*Task goal*
Wherever the line with "Also in our" sits in the listing below, transcribe from it up to and including the line with "the smile attribute.", exactly, and leave the remaining lines out.
========================================
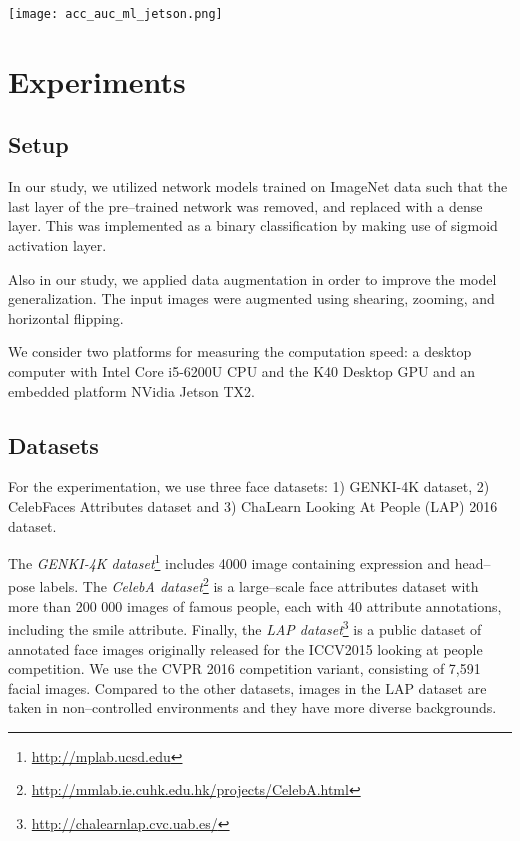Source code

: \documentclass[conference]{IEEEtran}
\begin{document}
\begin{figure*}
\centering
\texttt{[image: acc\_auc\_ml\_jetson.png]}
\label{fig:accuracies}
\end{figure*}

\section{Experiments}

\subsection{Setup}

In our study, we utilized network models trained on ImageNet data such that the last layer of the pre--trained network was removed, and replaced with a dense layer. This was implemented as a binary classification by making use of sigmoid activation layer. %

Also in our study, we applied data augmentation in order to improve the  model generalization. The input images were augmented using shearing, zooming, and  horizontal flipping.

We consider two platforms for measuring the computation speed: a desktop computer with Intel Core i5-6200U CPU and the K40 Desktop GPU and an embedded platform NVidia Jetson TX2.

\subsection{Datasets}

For the experimentation, we use three face datasets: 1) GENKI-4K dataset, 2) CelebFaces Attributes dataset and 3) ChaLearn Looking At People (LAP) 2016 dataset.

The \textit{GENKI-4K dataset}\footnote{\url{http://mplab.ucsd.edu}} includes 4000 image containing expression and head--pose labels. The \textit{CelebA dataset}\footnote{\url{http://mmlab.ie.cuhk.edu.hk/projects/CelebA.html}} is a large--scale face attributes dataset with more than 200 000 images of famous people, each with 40 attribute annotations, including the smile attribute.  
Finally, the \textit{LAP dataset}\footnote{\url{http://chalearnlap.cvc.uab.es/}} is a public dataset of annotated face images originally released for the ICCV2015 looking at people competition. We use the CVPR 2016 competition variant, consisting of 7,591 facial images. Compared to the other datasets, images in the LAP dataset are taken in non--controlled environments and they have more diverse backgrounds. 
\end{document}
========================================
*Expected output*
Also in our study, we applied data augmentation in order to improve the  model generalization. The input images were augmented using shearing, zooming, and  horizontal flipping.

We consider two platforms for measuring the computation speed: a desktop computer with Intel Core i5-6200U CPU and the K40 Desktop GPU and an embedded platform NVidia Jetson TX2.

\subsection{Datasets}

For the experimentation, we use three face datasets: 1) GENKI-4K dataset, 2) CelebFaces Attributes dataset and 3) ChaLearn Looking At People (LAP) 2016 dataset.

The \textit{GENKI-4K dataset}\footnote{\url{http://mplab.ucsd.edu}} includes 4000 image containing expression and head--pose labels. The \textit{CelebA dataset}\footnote{\url{http://mmlab.ie.cuhk.edu.hk/projects/CelebA.html}} is a large--scale face attributes dataset with more than 200 000 images of famous people, each with 40 attribute annotations, including the smile attribute.  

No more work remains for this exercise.